Nous avons plusieurs pro­jets en cours en France et dans les îles. Cor­si­ca Sole est en recherche per­ma­nente de fonci­er pour déploy­er de nou­velles cen­trales solaires et de stock­age afin de con­tribuer à notre échelle à la tran­si­tion énergé­tique française. 

Nous pré­parons aus­si d’ores et déjà l’avenir. Cor­si­ca Sole tra­vaille ain­si sur des pro­jets visant à pro­duire de l’hydrogène vert à par­tir du solaire. 

Et quelles sont vos ambitions ? Comment vous projetez-vous sur le marché ?
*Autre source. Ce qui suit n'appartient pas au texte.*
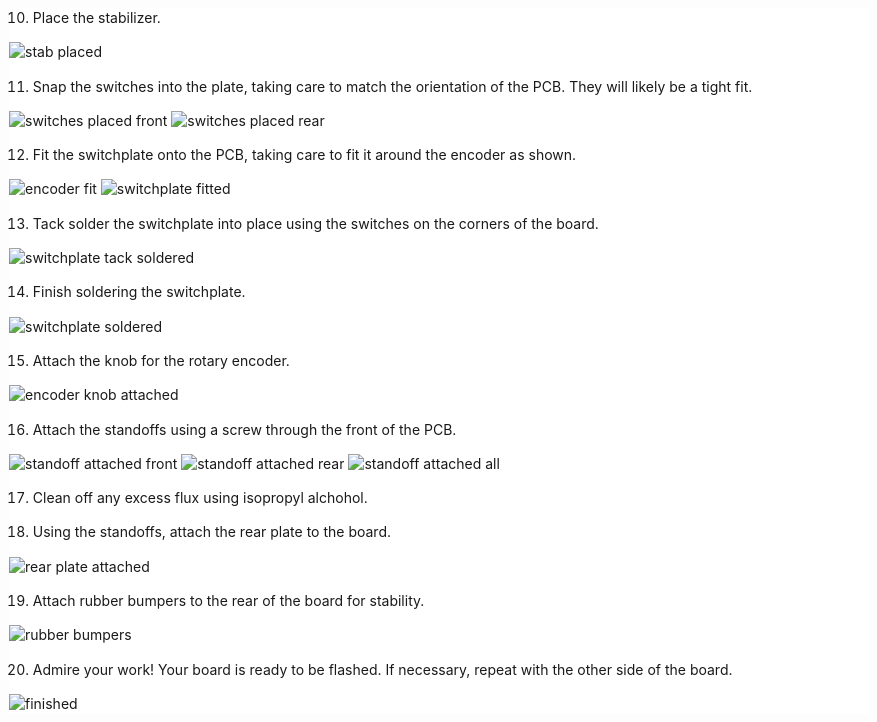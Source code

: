 10. Place the stabilizer.

![stab placed](/images/tutorial/19_stab_placed.jpeg)

11. Snap the switches into the plate, taking care to match the orientation of the PCB. They will likely be a tight fit.

![switches placed front](/images/tutorial/20_switches_placed_front.jpeg)
![switches placed rear](/images/tutorial/21_switches_placed_rear.jpeg)

12. Fit the switchplate onto the PCB, taking care to fit it around the encoder as shown.

![encoder fit](/images/tutorial/22_encoder_fit.jpeg)
![switchplate fitted](/images/tutorial/23_switchplate_fitted.jpeg)

13. Tack solder the switchplate into place using the switches on the corners of the board.

![switchplate tack soldered](/images/tutorial/24_switchplate_tack_soldered.jpeg)

14. Finish soldering the switchplate.

![switchplate soldered](/images/tutorial/25_switchplate_soldered.jpeg)

15. Attach the knob for the rotary encoder.

![encoder knob attached](/images/tutorial/27_encoder_knob_attached.jpeg)

16. Attach the standoffs using a screw through the front of the PCB.

![standoff attached front](/images/tutorial/28_standoff_attached_front.jpeg)
![standoff attached rear](/images/tutorial/29_standoff_attached_rear.jpeg)
![standoff attached all](/images/tutorial/30_standoff_attached_all.jpeg)

17. Clean off any excess flux using isopropyl alchohol.

18. Using the standoffs, attach the rear plate to the board.

![rear plate attached](/images/tutorial/31_rear_plate_attached.jpeg)

19. Attach rubber bumpers to the rear of the board for stability.

![rubber bumpers](/images/tutorial/32_bumpers_attached.jpeg)

20. Admire your work! Your board is ready to be flashed. If necessary, repeat with the other side of the board.

![finished](/images/tutorial/33_finished.jpeg)
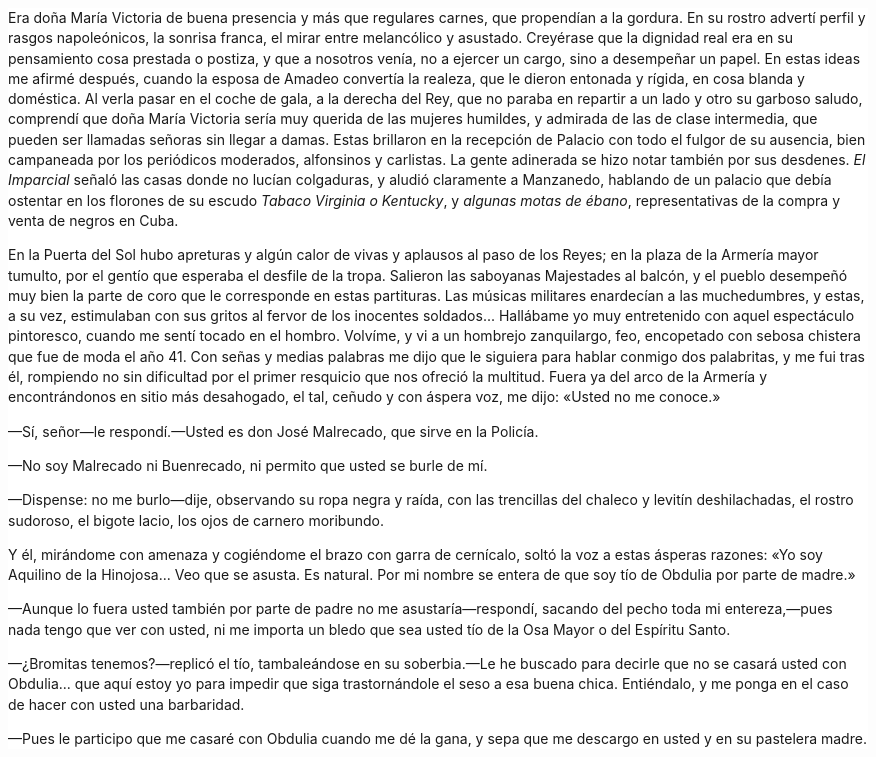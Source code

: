Era doña María Victoria de buena presencia y más que regulares carnes, que
propendían a la gordura. En su rostro advertí perfil y rasgos napoleónicos, la
sonrisa franca, el mirar entre melancólico y asustado. Creyérase que la
dignidad real era en su pensamiento cosa prestada o postiza, y que a nosotros
venía, no a ejercer un cargo, sino a desempeñar un papel. En estas ideas me
afirmé después, cuando la esposa de Amadeo convertía la realeza, que le dieron
entonada y rígida, en cosa blanda y doméstica. Al verla pasar en el coche de
gala, a la derecha del Rey, que no paraba en repartir a un lado y otro su
garboso saludo, comprendí que doña María Victoria sería muy querida de las
mujeres humildes, y admirada de las de clase intermedia, que pueden ser
llamadas señoras sin llegar a damas. Estas brillaron en la recepción de Palacio
con todo el fulgor de su ausencia, bien campaneada por los periódicos
moderados, alfonsinos y carlistas. La gente adinerada se hizo notar también por
sus desdenes. *El Imparcial* señaló las casas donde no lucían colgaduras,
y aludió claramente a Manzanedo, hablando de un palacio que debía ostentar en
los florones de su escudo *Tabaco Virginia o Kentucky*, y *algunas motas de
ébano*, representativas de la compra y venta de negros en Cuba.

En la Puerta del Sol hubo apreturas y algún calor de vivas y aplausos al paso
de los Reyes; en la plaza de la Armería mayor tumulto, por el gentío que
esperaba el desfile de la tropa. Salieron las saboyanas Majestades al balcón,
y el pueblo desempeñó muy bien la parte de coro que le corresponde en estas
partituras. Las músicas militares enardecían a las muchedumbres, y estas, a su
vez, estimulaban con sus gritos al fervor de los inocentes soldados...
Hallábame yo muy entretenido con aquel espectáculo pintoresco, cuando me sentí
tocado en el hombro. Volvíme, y vi a un hombrejo zanquilargo, feo, encopetado
con sebosa chistera que fue de moda el año 41. Con señas y medias palabras me
dijo que le siguiera para hablar conmigo dos palabritas, y me fui tras él,
rompiendo no sin dificultad por el primer resquicio que nos ofreció la
multitud. Fuera ya del arco de la Armería y encontrándonos en sitio más
desahogado, el tal, ceñudo y con áspera voz, me dijo: «Usted no me conoce.»

—Sí, señor—le respondí.—Usted es don José Malrecado, que sirve en la Policía.

—No soy Malrecado ni Buenrecado, ni permito que usted se burle de mí.

—Dispense: no me burlo—dije, observando su ropa negra y raída, con las
trencillas del chaleco y levitín deshilachadas, el rostro sudoroso, el bigote
lacio, los ojos de carnero moribundo.

Y él, mirándome con amenaza y cogiéndome el brazo con garra de cernícalo, soltó
la voz a estas ásperas razones: «Yo soy Aquilino de la Hinojosa... Veo que se
asusta. Es natural. Por mi nombre se entera de que soy tío de Obdulia por parte
de madre.»

—Aunque lo fuera usted también por parte de padre no me asustaría—respondí,
sacando del pecho toda mi entereza,—pues nada tengo que ver con usted, ni me
importa un bledo que sea usted tío de la Osa Mayor o del Espíritu Santo.

—¿Bromitas tenemos?—replicó el tío, tambaleándose en su soberbia.—Le he buscado
para decirle que no se casará usted con Obdulia... que aquí estoy yo para
impedir que siga trastornándole el seso a esa buena chica. Entiéndalo, y me
ponga en el caso de hacer con usted una barbaridad.

—Pues le participo que me casaré con Obdulia cuando me dé la gana, y sepa que
me descargo en usted y en su pastelera madre.
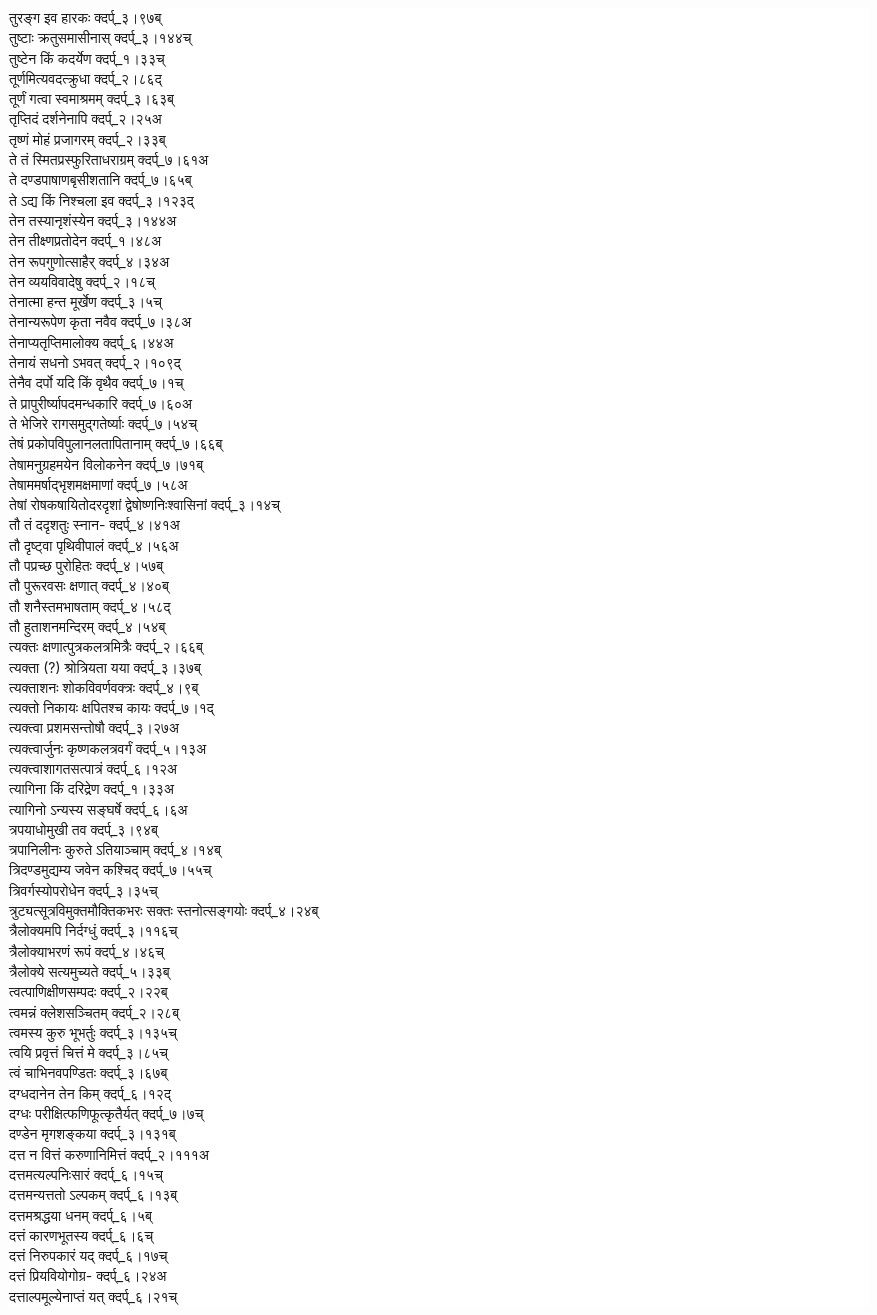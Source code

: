 तुरङ्ग इव हारकः  क्दर्प्_३।९७ब्  
तुष्टाः क्रतुसमासीनास्  क्दर्प्_३।१४४च्  
तुष्टेन किं कदर्येण  क्दर्प्_१।३३च्  
तूर्णमित्यवदत्क्रुधा  क्दर्प्_२।८६द्  
तूर्णं गत्वा स्वमाश्रमम्  क्दर्प्_३।६३ब्  
तृप्तिदं दर्शनेनापि  क्दर्प्_२।२५अ  
तृष्णं मोहं प्रजागरम्  क्दर्प्_२।३३ब्  
ते तं स्मितप्रस्फुरिताधराग्रम्  क्दर्प्_७।६१अ  
ते दण्डपाषाणबृसीशतानि  क्दर्प्_७।६५ब्  
ते ऽद्य किं निश्चला इव  क्दर्प्_३।१२३द्  
तेन तस्यानृशंस्येन  क्दर्प्_३।१४४अ  
तेन तीक्ष्णप्रतोदेन  क्दर्प्_१।४८अ  
तेन रूपगुणोत्साहैर्  क्दर्प्_४।३४अ  
तेन व्ययविवादेषु  क्दर्प्_२।१८च्  
तेनात्मा हन्त मूर्खेण  क्दर्प्_३।५च्  
तेनान्यरूपेण कृता नवैव  क्दर्प्_७।३८अ  
तेनाप्यतृप्तिमालोक्य  क्दर्प्_६।४४अ  
तेनायं सधनो ऽभवत्  क्दर्प्_२।१०९द्  
तेनैव दर्पो यदि किं वृथैव  क्दर्प्_७।१च्  
ते प्रापुरीर्ष्यापदमन्धकारि  क्दर्प्_७।६०अ  
ते भेजिरे रागसमुद्गतेर्ष्याः  क्दर्प्_७।५४च्  
तेषं प्रकोपविपुलानलतापितानाम्  क्दर्प्_७।६६ब्  
तेषामनुग्रहमयेन विलोकनेन  क्दर्प्_७।७१ब्  
तेषाममर्षाद्भृशमक्षमाणां  क्दर्प्_७।५८अ  
तेषां रोषकषायितोदरदृशां द्वेषोष्णनिःश्वासिनां  क्दर्प्_३।१४च्  
तौ तं ददृशतुः स्नान-  क्दर्प्_४।४१अ  
तौ दृष्ट्वा पृथिवीपालं  क्दर्प्_४।५६अ  
तौ पप्रच्छ पुरोहितः  क्दर्प्_४।५७ब्  
तौ पुरूरवसः क्षणात्  क्दर्प्_४।४०ब्  
तौ शनैस्तमभाषताम्  क्दर्प्_४।५८द्  
तौ हुताशनमन्दिरम्  क्दर्प्_४।५४ब्  
त्यक्तः क्षणात्पुत्रकलत्रमित्रैः  क्दर्प्_२।६६ब्  
त्यक्ता (?) श्रोत्रियता यया  क्दर्प्_३।३७ब्  
त्यक्ताशनः शोकविवर्णवक्त्रः  क्दर्प्_४।९ब्  
त्यक्तो निकायः क्षपितश्च कायः  क्दर्प्_७।१द्  
त्यक्त्वा प्रशमसन्तोषौ  क्दर्प्_३।२७अ  
त्यक्त्वार्जुनः कृष्णकलत्रवर्गं  क्दर्प्_५।१३अ  
त्यक्त्वाशागतसत्पात्रं  क्दर्प्_६।१२अ  
त्यागिना किं दरिद्रेण  क्दर्प्_१।३३अ  
त्यागिनो ऽन्यस्य सङ्घर्षे  क्दर्प्_६।६अ  
त्रपयाधोमुखी तव  क्दर्प्_३।९४ब्  
त्रपानिलीनः कुरुते ऽतियाञ्चाम्  क्दर्प्_४।१४ब्  
त्रिदण्डमुद्यम्य जवेन कश्चिद्  क्दर्प्_७।५५च्  
त्रिवर्गस्योपरोधेन  क्दर्प्_३।३५च्  
त्रुट्यत्सूत्रविमुक्तमौक्तिकभरः सक्तः स्तनोत्सङ्गयोः  क्दर्प्_४।२४ब्  
त्रैलोक्यमपि निर्दग्धुं  क्दर्प्_३।११६च्  
त्रैलोक्याभरणं रूपं  क्दर्प्_४।४६च्  
त्रैलोक्ये सत्यमुच्यते  क्दर्प्_५।३३ब्  
त्वत्पाणिक्षीणसम्पदः  क्दर्प्_२।२२ब्  
त्वमन्नं क्लेशसञ्चितम्  क्दर्प्_२।२८ब्  
त्वमस्य कुरु भूभर्तुः  क्दर्प्_३।१३५च्  
त्वयि प्रवृत्तं चित्तं मे  क्दर्प्_३।८५च्  
त्वं चाभिनवपण्डितः  क्दर्प्_३।६७ब्  
दग्धदानेन तेन किम्  क्दर्प्_६।१२द्  
दग्धः परीक्षित्फणिफूत्कृतैर्यत्  क्दर्प्_७।७च्  
दण्डेन मृगशङ्कया  क्दर्प्_३।१३१ब्  
दत्त न वित्तं करुणानिमित्तं  क्दर्प्_२।१११अ  
दत्तमत्यल्पनिःसारं  क्दर्प्_६।१५च्  
दत्तमन्यत्ततो ऽल्पकम्  क्दर्प्_६।१३ब्  
दत्तमश्रद्धया धनम्  क्दर्प्_६।५ब्  
दत्तं कारणभूतस्य  क्दर्प्_६।६च्  
दत्तं निरुपकारं यद्  क्दर्प्_६।१७च्  
दत्तं प्रियवियोगोग्र-  क्दर्प्_६।२४अ  
दत्ताल्पमूल्येनाप्तं यत्  क्दर्प्_६।२१च्  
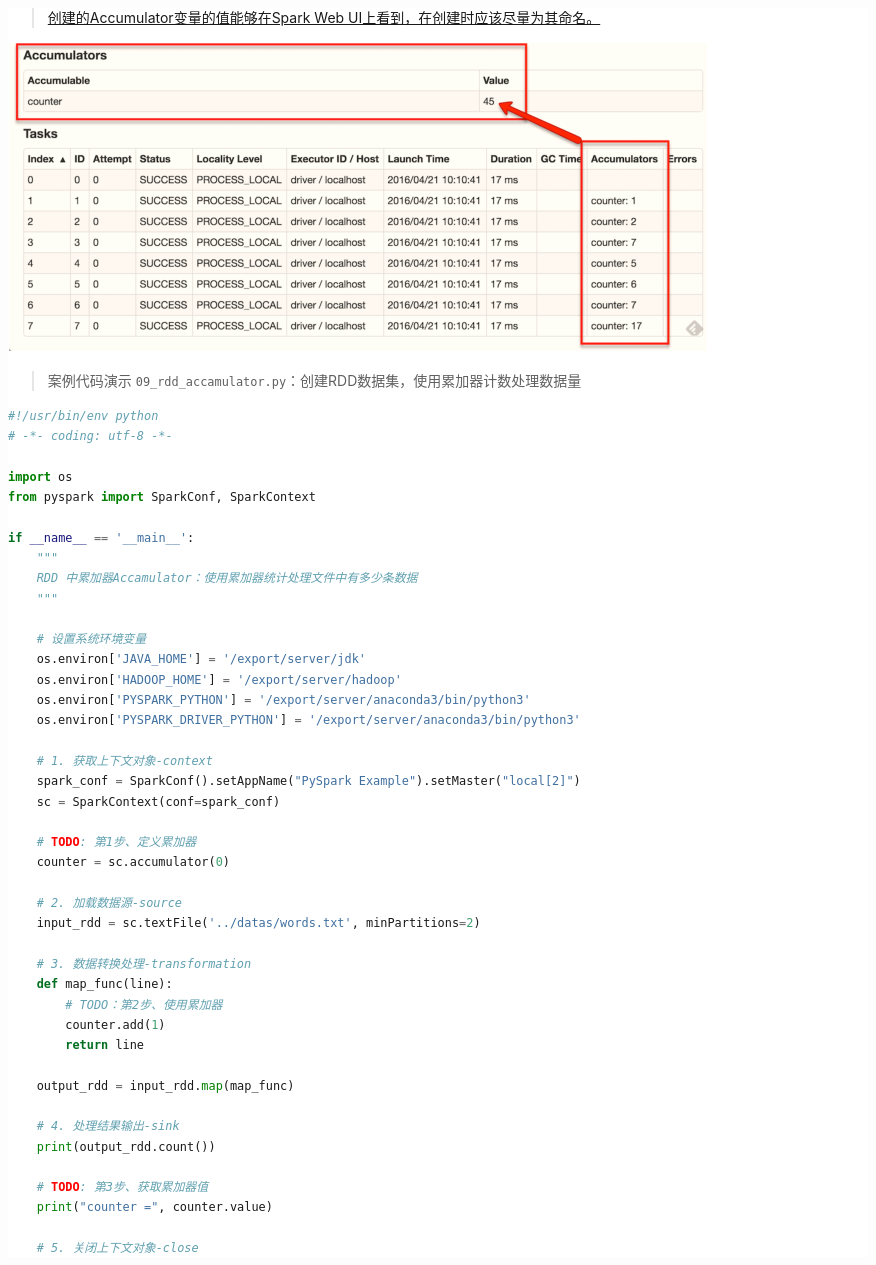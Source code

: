 > [创建的Accumulator变量的值能够在Spark Web UI上看到，在创建时应该尽量为其命名。]()

![1632528025212](assets/1632528025212.png)

> 案例代码演示 `09_rdd_accamulator.py`：创建RDD数据集，使用累加器计数处理数据量

```python
#!/usr/bin/env python
# -*- coding: utf-8 -*-

import os
from pyspark import SparkConf, SparkContext

if __name__ == '__main__':
    """
    RDD 中累加器Accamulator：使用累加器统计处理文件中有多少条数据   
    """

    # 设置系统环境变量
    os.environ['JAVA_HOME'] = '/export/server/jdk'
    os.environ['HADOOP_HOME'] = '/export/server/hadoop'
    os.environ['PYSPARK_PYTHON'] = '/export/server/anaconda3/bin/python3'
    os.environ['PYSPARK_DRIVER_PYTHON'] = '/export/server/anaconda3/bin/python3'

    # 1. 获取上下文对象-context
    spark_conf = SparkConf().setAppName("PySpark Example").setMaster("local[2]")
    sc = SparkContext(conf=spark_conf)

    # TODO: 第1步、定义累加器
    counter = sc.accumulator(0)

    # 2. 加载数据源-source
    input_rdd = sc.textFile('../datas/words.txt', minPartitions=2)

    # 3. 数据转换处理-transformation
    def map_func(line):
        # TODO：第2步、使用累加器
        counter.add(1)
        return line

    output_rdd = input_rdd.map(map_func)

    # 4. 处理结果输出-sink
    print(output_rdd.count())

    # TODO: 第3步、获取累加器值
    print("counter =", counter.value)

    # 5. 关闭上下文对象-close
```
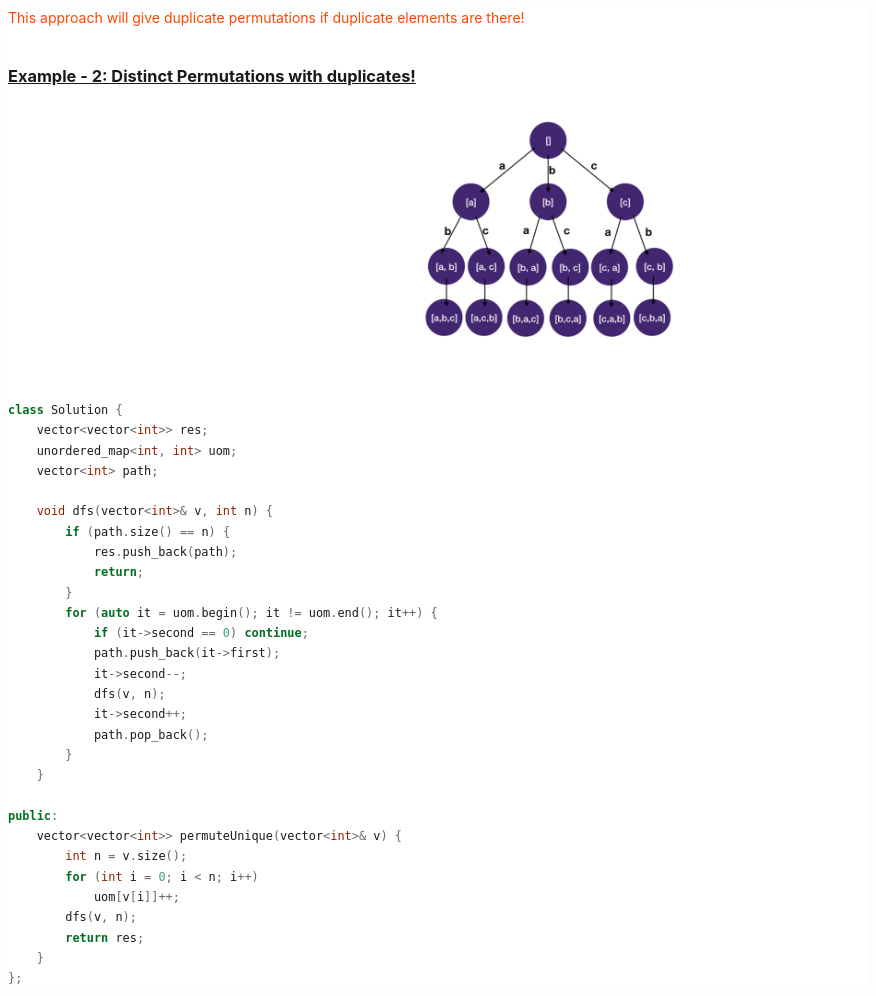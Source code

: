 <span style="color: OrangeRed;">This approach will give duplicate permutations if duplicate elements are there!</span>

<h3 style="border-bottom: 2px solid white; padding-bottom: 2px; display: inline-block;"><a href="https://www.youtube.com/watch?v=qhBVWf0YafA&ab_channel=NeetCode">Example - 2: Distinct Permutations with duplicates!</a></h3>

<br>
<img src="../Images/Backtrack_2.png" height="250px" width="500px" style="margin-left: 300px;">
<br><br>

```c++
class Solution {
    vector<vector<int>> res;
    unordered_map<int, int> uom;
    vector<int> path;

    void dfs(vector<int>& v, int n) {
        if (path.size() == n) {
            res.push_back(path);
            return;
        }
        for (auto it = uom.begin(); it != uom.end(); it++) {
            if (it->second == 0) continue;
            path.push_back(it->first);
            it->second--;
            dfs(v, n);
            it->second++;
            path.pop_back();
        }
    }

public:
    vector<vector<int>> permuteUnique(vector<int>& v) {
        int n = v.size();
        for (int i = 0; i < n; i++)
            uom[v[i]]++;
        dfs(v, n);
        return res;
    }
};
```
Sur le marché du pho­to­voltaïque (pro­duc­tion, stock­age, pro­duc­tion d’hydrogène vert, mobil­ité solaire), notre ambi­tion est de ren­forcer notre lead­er­ship en Corse et d’accélérer notre développe­ment en France et en Europe. D’ici les huit prochaines années, nous visons 1 gigawatt de puis­sance instal­lée et notre fil­iale DRIVECO va devenir le leader français de la mobil­ité élec­trique en déploy­ant le plus vaste réseau de bornes de recharge pour accom­pa­g­n­er la for­mi­da­ble dynamique du marché du véhicule électrique.

Pour poursuivre votre développement, quels sont les talents et compétences que vous recherchez ?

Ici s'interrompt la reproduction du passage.